Yargıtay Kararı 8. Hukuk Dairesi 2017/912 E. 2017/4765 K. 30.03.2017 T.

YARGITAY KARARI
DAİRE : 8. Hukuk Dairesi
ESAS NO : 2017/912
KARAR NO : 2017/4765
KARAR TARİHİ : 30.03.2017

MAHKEMESİ :Asliye Hukuk Mahkemesi

Taraflar arasında görülen ve yukarıda açıklanan davada yapılan yargılama sonunda Mahkemece, davanın reddine karar verilmiş olup hükmün davacı vekili tarafından temyiz edilmesi üzerine, Dairece dosya incelendi, gereği düşünüldü.

K A R A R

Davacı vekili, dava dilekçesinde; … mütevellisi …’nun Vakıflar Kanunu 10. Maddesi gereği, vakfı gereksiz yere yükümlülük altına soktuğu, ihmal ve basiretsiz işlemleri nedeniyle vakfı zarara uğrattığından , mütevellilikten azli ve danışmanlık ücreti olarak ödenen 135.000 TL’nin, ödeme tarihinden itibaren yasal faiziyle birlikte mütevelliden tahsiline karar verilmesini talep etmiştir.Mahkemece zarar istemine ilişkin dava tefrik edilmiş, yöneticinin azli istemine ilişkin olarak ise, davalının dava dilekçesine konu eyleminde kusuru mevcut ise de madde 10’da bahsedildiği üzere ağır ihmal ve kasıttan bahsedilemeyeceği hususu dikkate alınarak vakıf yöneticisinin azlini gerektirecek şartlar oluşmadığından davanın reddine karar verilmiştir.
Dava, vakıf yöneticisinin azli istemine ilişkindir.
Dosyadaki yazılara, kararın dayandığı kanıtlarla yasal gerektirici nedenlere ve özellikle kanıtların takdirinde bir isabetsizlik görülmemesine göre sair temyiz itirazları yerinde değildir.
Ancak;
Mahkemenin gerekçesine dayanak alınan kanıtlardan biri olan bilirkişi raporunda,mütevellinin kusurlu olduğu kanaatine uluşıldığı,danışmanlık sözleşmesinin yapılmasında işin tanımı bakımından aksaklıkların bulunduğu,mütevellinin tenkit edilecek durumda olduğu,nihai sonucun mahkeme tarafından yapılacak değerlendirmeye bağlı olduğu açıklanmış,raporun son bölümünde ise direk görüş bildirerek kusurun derecesini açıklamış ve mütevellinin ağır bir kusurunun bulunmadığını bildirmiştir.

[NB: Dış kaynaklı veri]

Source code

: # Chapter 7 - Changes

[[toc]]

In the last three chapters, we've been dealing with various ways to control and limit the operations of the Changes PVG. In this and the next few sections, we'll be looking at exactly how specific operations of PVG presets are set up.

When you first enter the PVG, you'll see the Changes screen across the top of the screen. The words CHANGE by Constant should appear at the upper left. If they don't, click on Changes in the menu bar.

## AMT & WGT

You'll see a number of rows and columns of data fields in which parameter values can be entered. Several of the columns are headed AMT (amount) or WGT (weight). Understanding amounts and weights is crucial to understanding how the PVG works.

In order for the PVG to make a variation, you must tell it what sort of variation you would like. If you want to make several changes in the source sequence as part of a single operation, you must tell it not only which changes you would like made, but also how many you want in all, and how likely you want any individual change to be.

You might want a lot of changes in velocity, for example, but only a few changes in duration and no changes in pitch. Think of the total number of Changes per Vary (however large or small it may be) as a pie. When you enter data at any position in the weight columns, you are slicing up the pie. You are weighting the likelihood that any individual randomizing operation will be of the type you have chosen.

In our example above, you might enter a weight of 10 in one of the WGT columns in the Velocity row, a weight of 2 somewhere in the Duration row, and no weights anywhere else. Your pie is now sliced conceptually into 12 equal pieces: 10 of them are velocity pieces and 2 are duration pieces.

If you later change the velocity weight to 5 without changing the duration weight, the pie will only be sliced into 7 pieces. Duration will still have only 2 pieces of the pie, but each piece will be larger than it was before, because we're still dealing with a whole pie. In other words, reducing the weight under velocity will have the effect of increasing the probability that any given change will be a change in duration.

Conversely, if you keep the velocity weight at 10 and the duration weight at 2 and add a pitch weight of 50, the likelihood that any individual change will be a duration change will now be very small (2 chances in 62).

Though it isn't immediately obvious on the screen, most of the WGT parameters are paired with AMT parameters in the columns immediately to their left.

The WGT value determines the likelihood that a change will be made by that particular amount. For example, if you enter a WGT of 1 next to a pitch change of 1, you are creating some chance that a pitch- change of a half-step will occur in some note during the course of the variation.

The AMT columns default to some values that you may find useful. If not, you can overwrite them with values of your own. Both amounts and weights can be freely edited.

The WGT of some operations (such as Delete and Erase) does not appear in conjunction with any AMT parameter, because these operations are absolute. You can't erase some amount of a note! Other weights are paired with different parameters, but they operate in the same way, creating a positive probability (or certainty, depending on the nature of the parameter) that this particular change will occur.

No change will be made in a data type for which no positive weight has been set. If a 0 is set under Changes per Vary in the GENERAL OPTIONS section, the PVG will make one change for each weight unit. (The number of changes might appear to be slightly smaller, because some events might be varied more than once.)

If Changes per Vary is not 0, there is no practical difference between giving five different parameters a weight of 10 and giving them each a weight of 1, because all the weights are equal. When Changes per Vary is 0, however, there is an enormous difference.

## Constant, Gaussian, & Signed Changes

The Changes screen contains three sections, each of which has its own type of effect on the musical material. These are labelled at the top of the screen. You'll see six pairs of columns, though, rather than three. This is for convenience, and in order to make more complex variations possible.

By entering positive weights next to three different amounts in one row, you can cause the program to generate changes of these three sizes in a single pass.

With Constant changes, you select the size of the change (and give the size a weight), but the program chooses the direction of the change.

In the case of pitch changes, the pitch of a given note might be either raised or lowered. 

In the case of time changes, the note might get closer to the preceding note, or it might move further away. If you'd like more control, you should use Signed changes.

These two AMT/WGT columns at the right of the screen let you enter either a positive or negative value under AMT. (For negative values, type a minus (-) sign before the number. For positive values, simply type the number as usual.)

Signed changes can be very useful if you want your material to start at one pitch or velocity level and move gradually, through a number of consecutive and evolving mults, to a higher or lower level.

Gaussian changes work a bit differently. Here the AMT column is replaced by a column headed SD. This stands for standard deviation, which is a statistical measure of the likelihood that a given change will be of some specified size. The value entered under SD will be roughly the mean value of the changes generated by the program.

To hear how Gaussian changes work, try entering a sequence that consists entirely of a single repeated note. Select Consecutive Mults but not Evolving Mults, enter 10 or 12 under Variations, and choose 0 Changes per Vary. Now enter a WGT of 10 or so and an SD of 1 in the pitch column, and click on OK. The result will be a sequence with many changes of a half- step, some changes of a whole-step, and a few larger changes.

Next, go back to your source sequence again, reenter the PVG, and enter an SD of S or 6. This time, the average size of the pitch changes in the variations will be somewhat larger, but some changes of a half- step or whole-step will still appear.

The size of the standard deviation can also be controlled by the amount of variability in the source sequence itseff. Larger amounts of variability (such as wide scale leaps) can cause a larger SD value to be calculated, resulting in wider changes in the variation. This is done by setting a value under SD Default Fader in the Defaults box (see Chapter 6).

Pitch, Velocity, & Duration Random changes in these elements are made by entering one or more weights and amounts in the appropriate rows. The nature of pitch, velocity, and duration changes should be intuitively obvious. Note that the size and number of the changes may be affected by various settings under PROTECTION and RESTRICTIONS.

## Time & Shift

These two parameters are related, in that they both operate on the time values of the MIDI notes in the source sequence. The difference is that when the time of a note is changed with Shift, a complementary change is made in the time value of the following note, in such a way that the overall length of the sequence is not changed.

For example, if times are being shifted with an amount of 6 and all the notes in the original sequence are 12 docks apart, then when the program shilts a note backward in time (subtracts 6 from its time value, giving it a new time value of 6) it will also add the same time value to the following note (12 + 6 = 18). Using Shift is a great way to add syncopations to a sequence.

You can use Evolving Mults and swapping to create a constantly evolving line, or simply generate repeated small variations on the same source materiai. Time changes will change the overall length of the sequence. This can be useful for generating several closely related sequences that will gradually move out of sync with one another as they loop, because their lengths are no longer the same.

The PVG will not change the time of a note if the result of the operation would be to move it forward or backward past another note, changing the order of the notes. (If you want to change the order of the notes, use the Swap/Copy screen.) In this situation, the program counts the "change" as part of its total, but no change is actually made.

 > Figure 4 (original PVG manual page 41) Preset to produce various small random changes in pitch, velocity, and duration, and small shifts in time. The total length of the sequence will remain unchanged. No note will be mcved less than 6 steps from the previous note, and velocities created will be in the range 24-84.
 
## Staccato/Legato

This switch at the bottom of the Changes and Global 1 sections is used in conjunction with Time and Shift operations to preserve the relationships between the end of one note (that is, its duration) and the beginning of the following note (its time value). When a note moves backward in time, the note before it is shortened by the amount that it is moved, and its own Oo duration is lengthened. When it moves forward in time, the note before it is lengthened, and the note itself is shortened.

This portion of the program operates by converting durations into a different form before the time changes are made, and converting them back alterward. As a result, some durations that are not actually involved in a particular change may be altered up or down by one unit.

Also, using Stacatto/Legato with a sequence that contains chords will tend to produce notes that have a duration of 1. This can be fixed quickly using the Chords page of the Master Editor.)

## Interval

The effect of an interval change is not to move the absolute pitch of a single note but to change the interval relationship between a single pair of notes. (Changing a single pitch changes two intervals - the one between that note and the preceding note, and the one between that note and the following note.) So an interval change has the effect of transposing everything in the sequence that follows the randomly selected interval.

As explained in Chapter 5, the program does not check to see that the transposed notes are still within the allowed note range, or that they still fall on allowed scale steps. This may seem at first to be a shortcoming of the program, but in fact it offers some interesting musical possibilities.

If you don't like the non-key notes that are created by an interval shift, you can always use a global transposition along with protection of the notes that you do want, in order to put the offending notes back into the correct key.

Bu açıklamalar ışığında rapor kendi içinde çelişkili olup, işin uzmanlarından omluşan bir bilirkişi kurulundan, tüm dosya kapsamını birlikte değerlendiren yeni bir rapor alınarak oluşacak sonuca göre bir karar verilmesi gerekirken yetersiz araştırma ve eksik inceleme ile davanın reddi doğru görülmemiştir.
SONUÇ: Bu itibarla yukarıda açıklanan esaslar gözönünde tutulmaksızın yazılı şekilde hüküm tesisi isabetsiz, temyiz itirazları bu nedenlerle yerinde olduğundan kabulü ile hükmün HUMK.nun 428.maddesi gereğince BOZULMASINA, taraflarca HUMK’nun 440/I maddesi gereğince Yargıtay Daire ilamının tebliğinden itibaren ilama karşı 15 gün içinde karar düzeltme isteğinde bulunulabileceğine, peşin harcın istek halinde temyiz edene iadesine, 30.03.2017 tarihinde oybirliğiyle karar verildi.